(Brief) Return the lines of the data below starting at the one holding "## ADR-002: Use Vite as Build Tool" and ending at the one holding "- [ ] Small size (20px) works", word for word, leaving every picture out.

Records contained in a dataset
──────────────────────────────

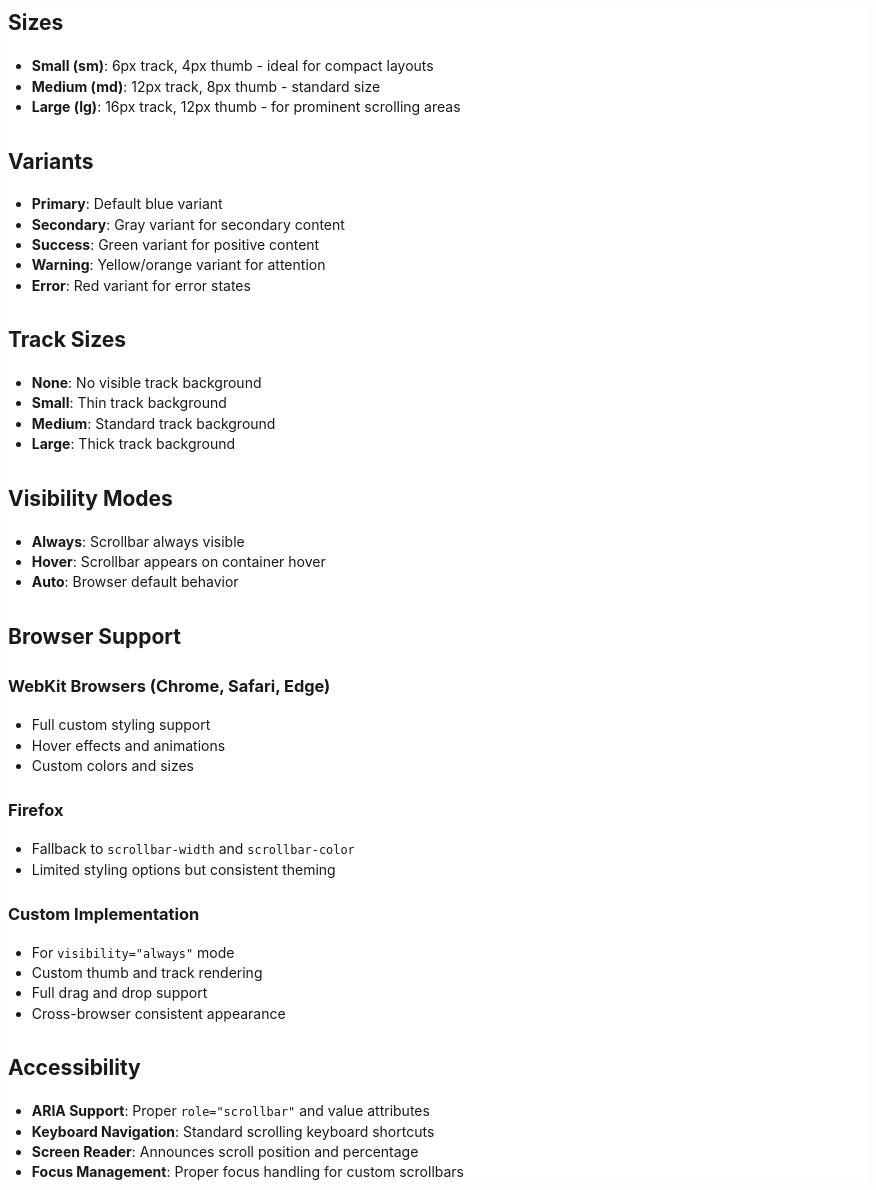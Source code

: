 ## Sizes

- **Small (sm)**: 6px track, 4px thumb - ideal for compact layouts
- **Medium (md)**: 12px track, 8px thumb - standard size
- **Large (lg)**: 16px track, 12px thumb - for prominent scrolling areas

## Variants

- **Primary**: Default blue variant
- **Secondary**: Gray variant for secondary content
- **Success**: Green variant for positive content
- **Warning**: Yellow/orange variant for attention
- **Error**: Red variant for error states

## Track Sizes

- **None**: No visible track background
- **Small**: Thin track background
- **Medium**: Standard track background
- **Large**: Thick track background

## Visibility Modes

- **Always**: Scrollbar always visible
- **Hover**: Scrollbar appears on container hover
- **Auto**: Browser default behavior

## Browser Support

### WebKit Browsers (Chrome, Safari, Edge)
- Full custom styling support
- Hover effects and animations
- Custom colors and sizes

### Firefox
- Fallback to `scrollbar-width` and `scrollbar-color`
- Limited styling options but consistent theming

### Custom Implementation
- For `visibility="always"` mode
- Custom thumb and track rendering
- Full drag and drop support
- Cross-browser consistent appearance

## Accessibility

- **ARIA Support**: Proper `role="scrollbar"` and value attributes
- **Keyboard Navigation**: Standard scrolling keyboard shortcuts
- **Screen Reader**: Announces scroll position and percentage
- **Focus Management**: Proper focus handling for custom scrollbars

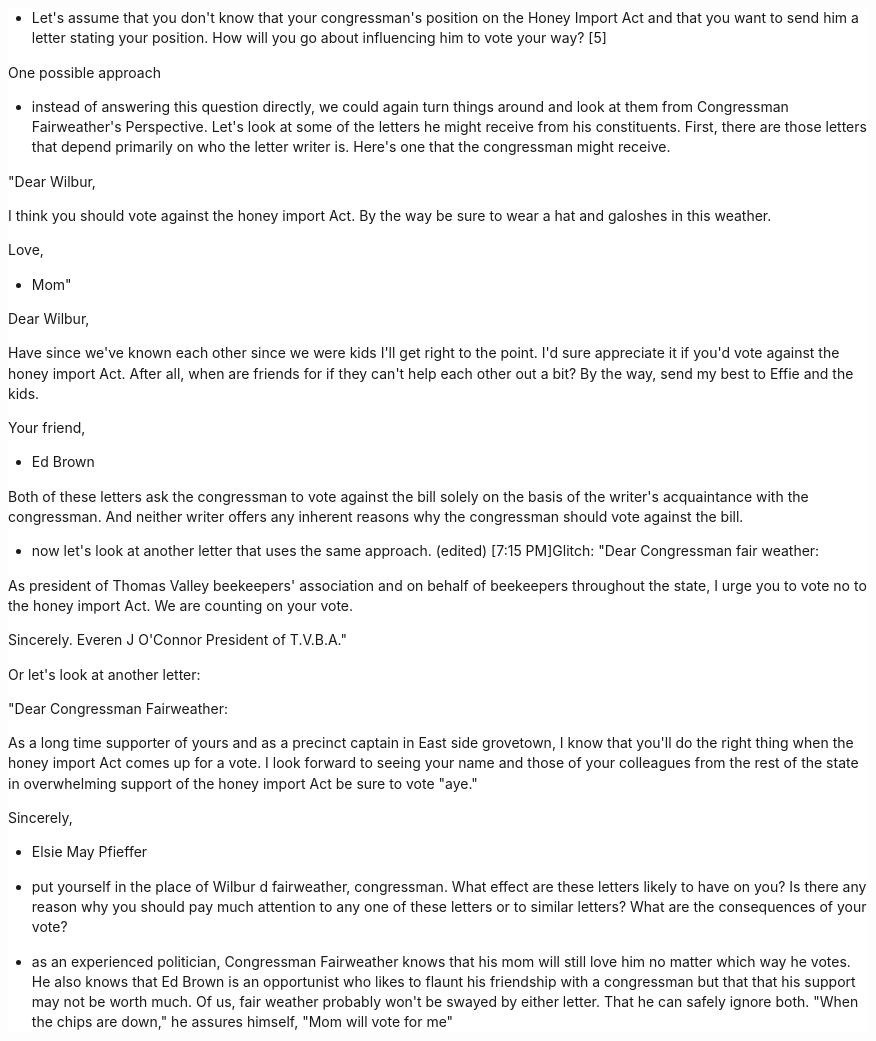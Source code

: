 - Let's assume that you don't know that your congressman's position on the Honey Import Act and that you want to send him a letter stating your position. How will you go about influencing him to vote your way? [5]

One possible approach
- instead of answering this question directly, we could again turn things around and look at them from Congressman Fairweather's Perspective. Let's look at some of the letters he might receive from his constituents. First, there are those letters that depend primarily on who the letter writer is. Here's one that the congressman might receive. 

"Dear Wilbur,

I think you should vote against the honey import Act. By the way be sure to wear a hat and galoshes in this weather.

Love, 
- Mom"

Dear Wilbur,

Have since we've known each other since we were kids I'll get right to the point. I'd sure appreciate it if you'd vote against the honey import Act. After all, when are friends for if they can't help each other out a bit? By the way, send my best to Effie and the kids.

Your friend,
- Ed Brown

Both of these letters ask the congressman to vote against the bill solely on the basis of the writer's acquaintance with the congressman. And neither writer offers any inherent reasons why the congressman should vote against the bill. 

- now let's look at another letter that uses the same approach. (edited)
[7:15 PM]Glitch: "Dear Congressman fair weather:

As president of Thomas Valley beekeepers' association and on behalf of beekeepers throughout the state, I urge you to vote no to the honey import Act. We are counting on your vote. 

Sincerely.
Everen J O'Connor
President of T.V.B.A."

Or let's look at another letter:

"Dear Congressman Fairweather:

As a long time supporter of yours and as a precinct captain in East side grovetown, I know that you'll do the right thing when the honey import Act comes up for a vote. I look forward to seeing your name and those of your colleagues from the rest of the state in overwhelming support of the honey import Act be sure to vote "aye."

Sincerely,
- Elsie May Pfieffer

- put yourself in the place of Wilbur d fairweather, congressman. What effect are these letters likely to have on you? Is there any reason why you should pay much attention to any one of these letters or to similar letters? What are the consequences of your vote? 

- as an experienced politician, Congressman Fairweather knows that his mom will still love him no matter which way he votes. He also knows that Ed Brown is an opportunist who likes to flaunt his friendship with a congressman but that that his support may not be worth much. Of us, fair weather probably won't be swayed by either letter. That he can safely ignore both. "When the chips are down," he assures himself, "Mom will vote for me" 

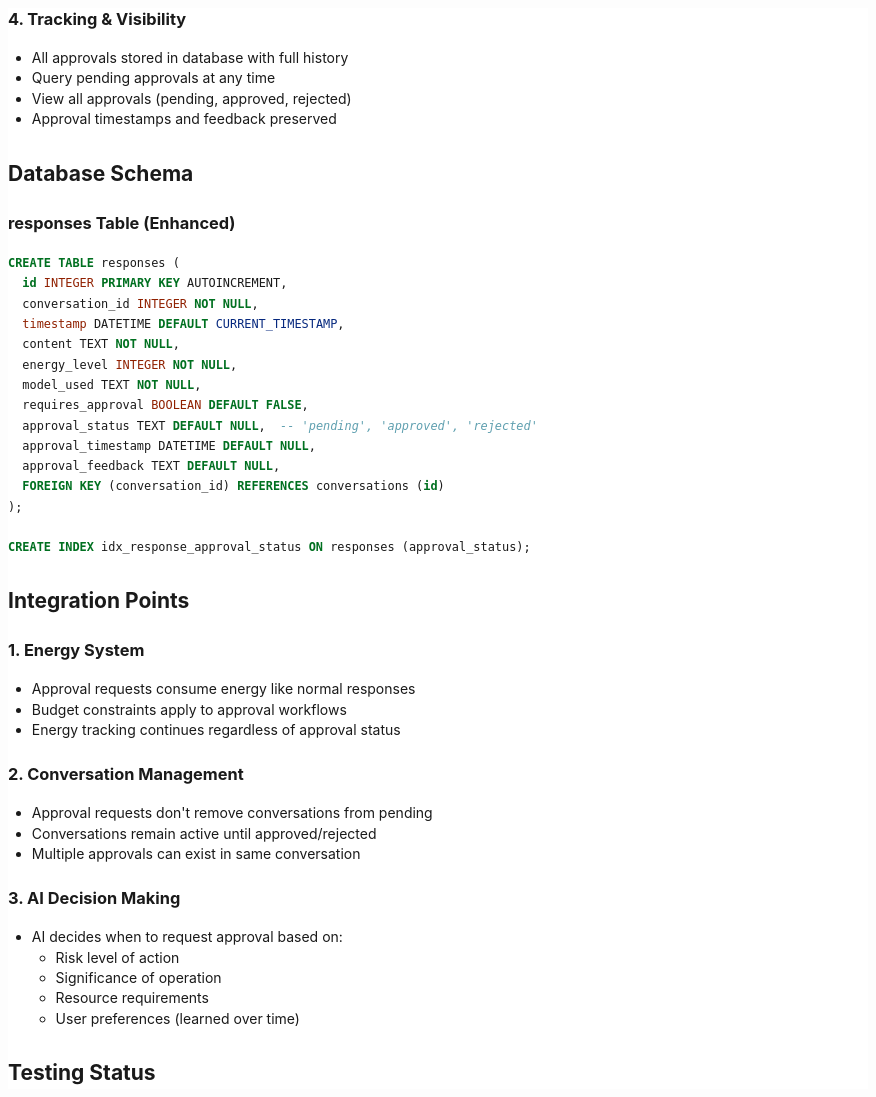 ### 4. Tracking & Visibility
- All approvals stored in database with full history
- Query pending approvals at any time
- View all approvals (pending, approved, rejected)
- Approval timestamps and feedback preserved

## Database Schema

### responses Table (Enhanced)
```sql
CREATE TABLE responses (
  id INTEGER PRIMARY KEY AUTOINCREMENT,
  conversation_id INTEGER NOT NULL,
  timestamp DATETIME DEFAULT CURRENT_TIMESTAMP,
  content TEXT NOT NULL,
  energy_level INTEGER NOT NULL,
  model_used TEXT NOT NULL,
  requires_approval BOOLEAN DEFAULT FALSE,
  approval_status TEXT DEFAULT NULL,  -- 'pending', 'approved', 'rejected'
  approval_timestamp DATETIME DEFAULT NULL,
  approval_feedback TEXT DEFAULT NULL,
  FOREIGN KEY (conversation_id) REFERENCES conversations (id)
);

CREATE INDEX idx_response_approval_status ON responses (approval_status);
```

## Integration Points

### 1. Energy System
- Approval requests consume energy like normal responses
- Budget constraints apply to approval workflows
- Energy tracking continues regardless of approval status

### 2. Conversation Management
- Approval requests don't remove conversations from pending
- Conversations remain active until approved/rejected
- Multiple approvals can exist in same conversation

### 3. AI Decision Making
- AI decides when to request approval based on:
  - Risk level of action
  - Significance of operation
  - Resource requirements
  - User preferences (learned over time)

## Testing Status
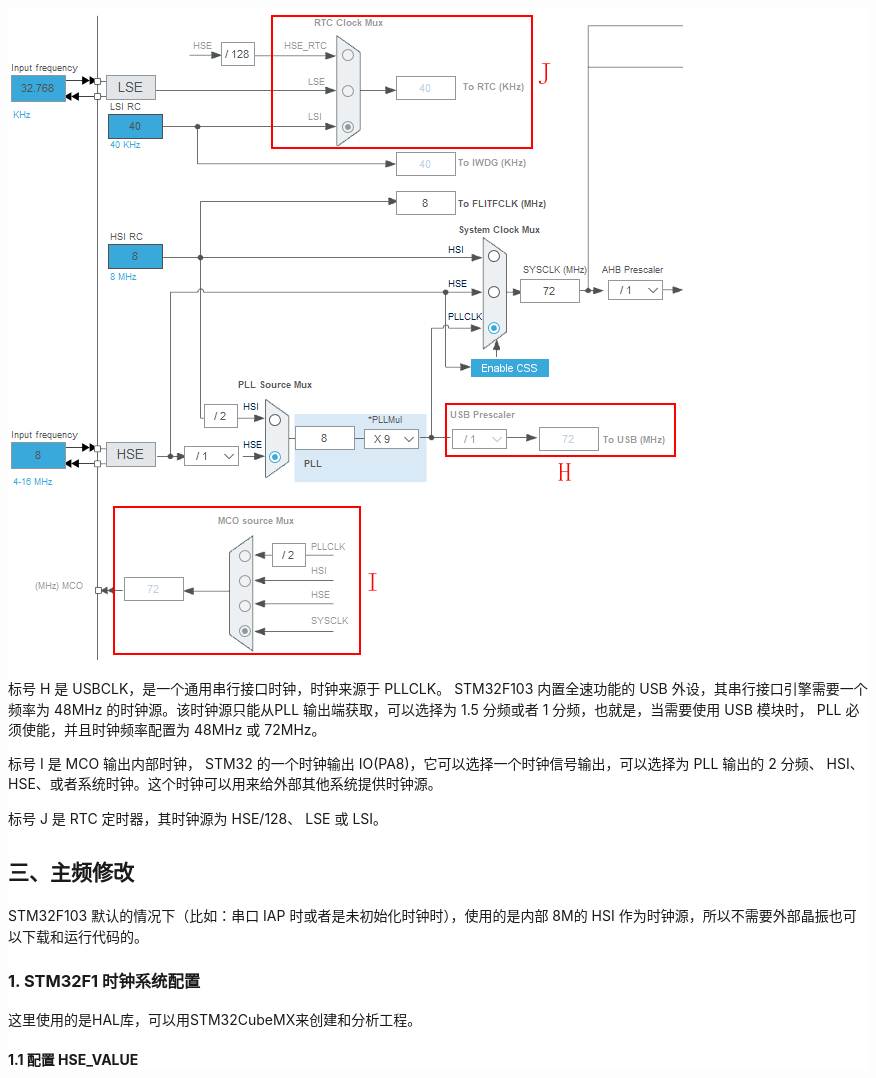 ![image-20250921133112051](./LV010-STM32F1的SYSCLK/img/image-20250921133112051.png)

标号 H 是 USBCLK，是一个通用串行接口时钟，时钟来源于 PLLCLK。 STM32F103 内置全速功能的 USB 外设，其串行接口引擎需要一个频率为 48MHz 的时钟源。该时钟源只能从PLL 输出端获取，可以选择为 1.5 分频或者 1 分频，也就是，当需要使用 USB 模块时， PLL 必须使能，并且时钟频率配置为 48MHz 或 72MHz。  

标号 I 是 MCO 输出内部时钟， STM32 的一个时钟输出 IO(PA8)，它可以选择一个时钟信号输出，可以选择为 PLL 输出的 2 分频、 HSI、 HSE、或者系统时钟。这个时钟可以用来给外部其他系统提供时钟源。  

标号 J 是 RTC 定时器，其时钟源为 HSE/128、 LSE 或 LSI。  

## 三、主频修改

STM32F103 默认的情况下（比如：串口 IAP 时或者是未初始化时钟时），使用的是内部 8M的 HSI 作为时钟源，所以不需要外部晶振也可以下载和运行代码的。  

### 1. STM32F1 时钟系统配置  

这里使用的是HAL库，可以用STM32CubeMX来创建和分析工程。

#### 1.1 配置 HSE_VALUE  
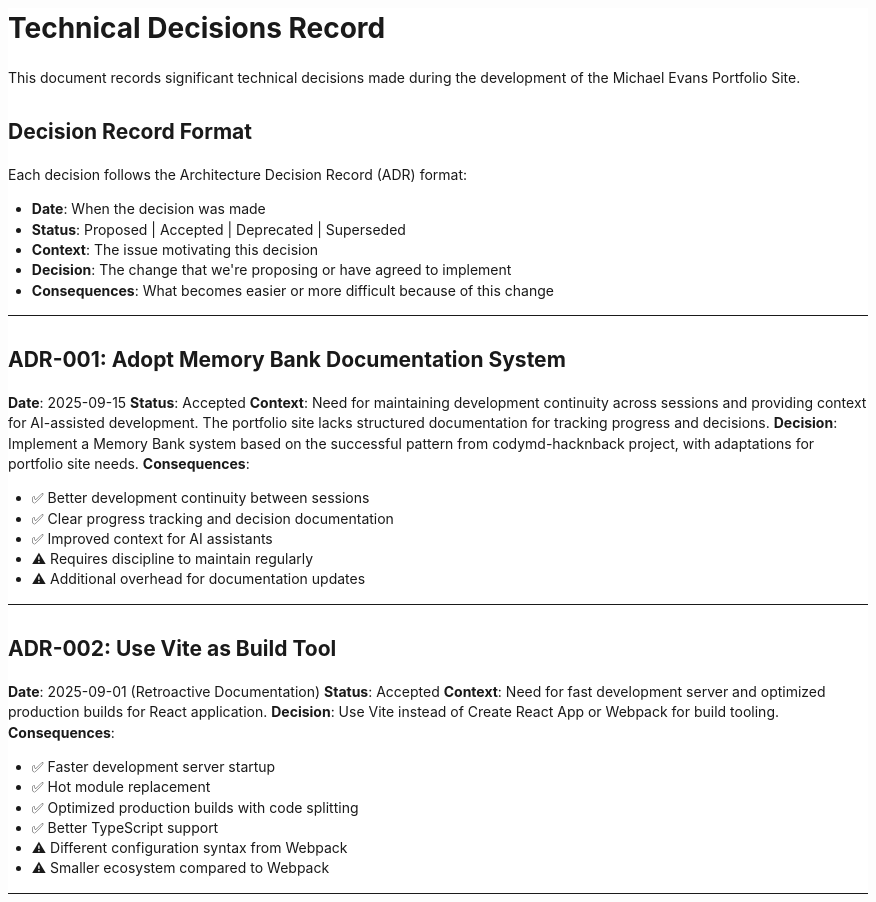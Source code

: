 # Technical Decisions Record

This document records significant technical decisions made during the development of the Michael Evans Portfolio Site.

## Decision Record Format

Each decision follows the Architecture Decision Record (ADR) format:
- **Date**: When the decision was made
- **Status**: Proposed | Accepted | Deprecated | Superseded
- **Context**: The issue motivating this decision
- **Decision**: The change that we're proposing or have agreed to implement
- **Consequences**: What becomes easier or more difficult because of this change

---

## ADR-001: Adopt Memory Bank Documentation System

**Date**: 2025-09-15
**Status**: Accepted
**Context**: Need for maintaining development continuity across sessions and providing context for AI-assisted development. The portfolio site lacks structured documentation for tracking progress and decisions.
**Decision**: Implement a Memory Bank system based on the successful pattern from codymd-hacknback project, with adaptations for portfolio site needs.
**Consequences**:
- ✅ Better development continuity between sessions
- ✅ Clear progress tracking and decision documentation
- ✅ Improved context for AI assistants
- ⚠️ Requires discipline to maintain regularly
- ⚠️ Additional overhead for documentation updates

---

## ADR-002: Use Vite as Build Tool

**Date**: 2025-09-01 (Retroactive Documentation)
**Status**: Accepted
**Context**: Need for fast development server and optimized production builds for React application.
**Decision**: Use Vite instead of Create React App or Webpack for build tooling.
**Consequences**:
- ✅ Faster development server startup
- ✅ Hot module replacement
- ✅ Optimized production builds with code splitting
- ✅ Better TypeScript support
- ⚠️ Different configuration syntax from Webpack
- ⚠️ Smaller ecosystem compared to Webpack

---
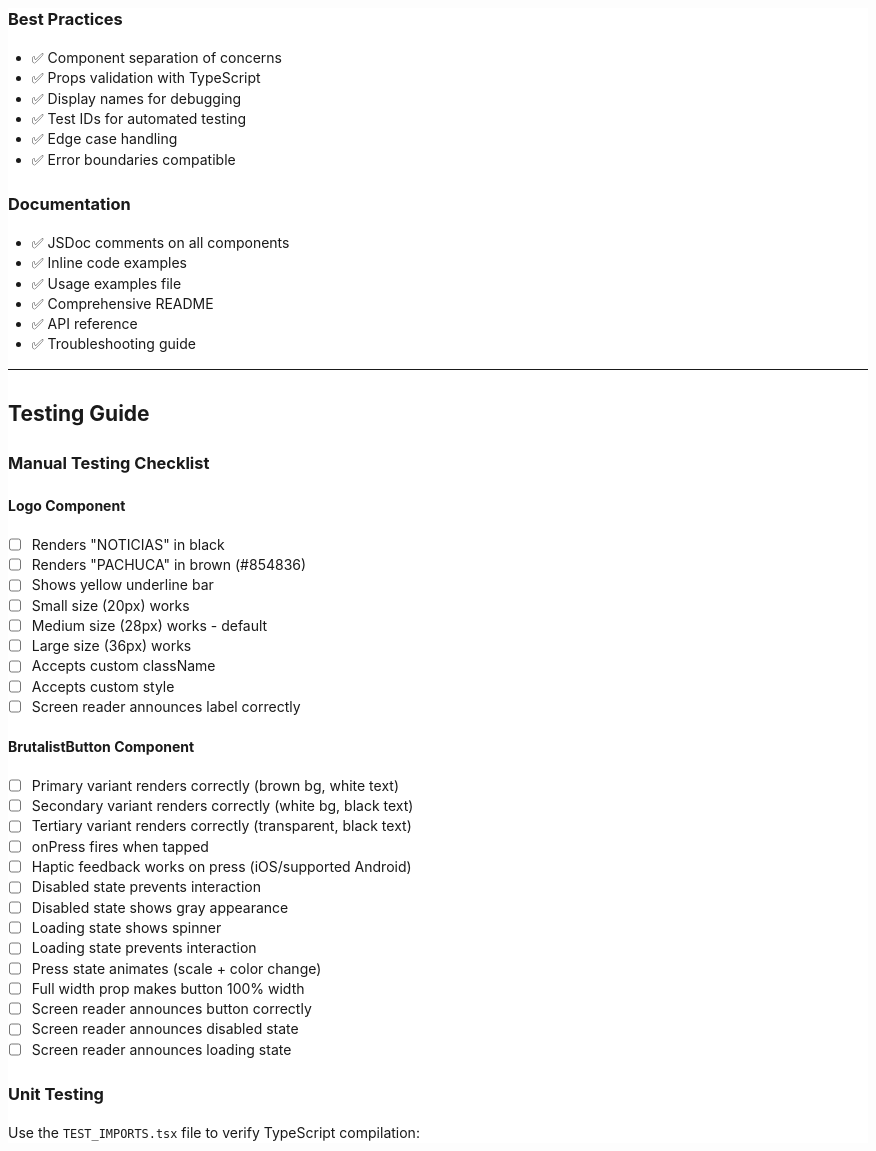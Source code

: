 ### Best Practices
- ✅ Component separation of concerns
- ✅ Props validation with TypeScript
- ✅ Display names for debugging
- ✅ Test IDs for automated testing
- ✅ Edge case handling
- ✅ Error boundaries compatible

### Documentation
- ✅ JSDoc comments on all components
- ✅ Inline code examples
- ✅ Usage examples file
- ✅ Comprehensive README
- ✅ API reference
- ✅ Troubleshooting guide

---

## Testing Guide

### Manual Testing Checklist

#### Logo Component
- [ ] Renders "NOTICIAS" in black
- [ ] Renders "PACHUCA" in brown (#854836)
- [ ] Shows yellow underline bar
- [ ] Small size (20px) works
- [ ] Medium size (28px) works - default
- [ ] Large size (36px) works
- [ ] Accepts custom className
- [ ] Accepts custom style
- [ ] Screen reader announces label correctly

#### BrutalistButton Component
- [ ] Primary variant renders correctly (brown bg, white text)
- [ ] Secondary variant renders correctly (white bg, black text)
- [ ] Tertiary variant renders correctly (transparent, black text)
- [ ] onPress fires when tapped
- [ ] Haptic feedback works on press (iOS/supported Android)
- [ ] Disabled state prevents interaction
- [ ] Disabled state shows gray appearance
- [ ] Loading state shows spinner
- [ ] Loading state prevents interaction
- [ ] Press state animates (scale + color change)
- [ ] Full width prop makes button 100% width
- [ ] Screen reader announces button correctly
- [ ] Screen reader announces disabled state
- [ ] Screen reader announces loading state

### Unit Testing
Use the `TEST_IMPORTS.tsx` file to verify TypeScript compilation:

──────────────────────────────

(Response area)
## ADR-002: Use Vite as Build Tool

**Date**: 2025-09-01 (Retroactive Documentation)
**Status**: Accepted
**Context**: Need for fast development server and optimized production builds for React application.
**Decision**: Use Vite instead of Create React App or Webpack for build tooling.
**Consequences**:
- ✅ Faster development server startup
- ✅ Hot module replacement
- ✅ Optimized production builds with code splitting
- ✅ Better TypeScript support
- ⚠️ Different configuration syntax from Webpack
- ⚠️ Smaller ecosystem compared to Webpack

---
Source code

: ### Best Practices
- ✅ Component separation of concerns
- ✅ Props validation with TypeScript
- ✅ Display names for debugging
- ✅ Test IDs for automated testing
- ✅ Edge case handling
- ✅ Error boundaries compatible

### Documentation
- ✅ JSDoc comments on all components
- ✅ Inline code examples
- ✅ Usage examples file
- ✅ Comprehensive README
- ✅ API reference
- ✅ Troubleshooting guide

---

## Testing Guide

### Manual Testing Checklist

#### Logo Component
- [ ] Renders "NOTICIAS" in black
- [ ] Renders "PACHUCA" in brown (#854836)
- [ ] Shows yellow underline bar
- [ ] Small size (20px) works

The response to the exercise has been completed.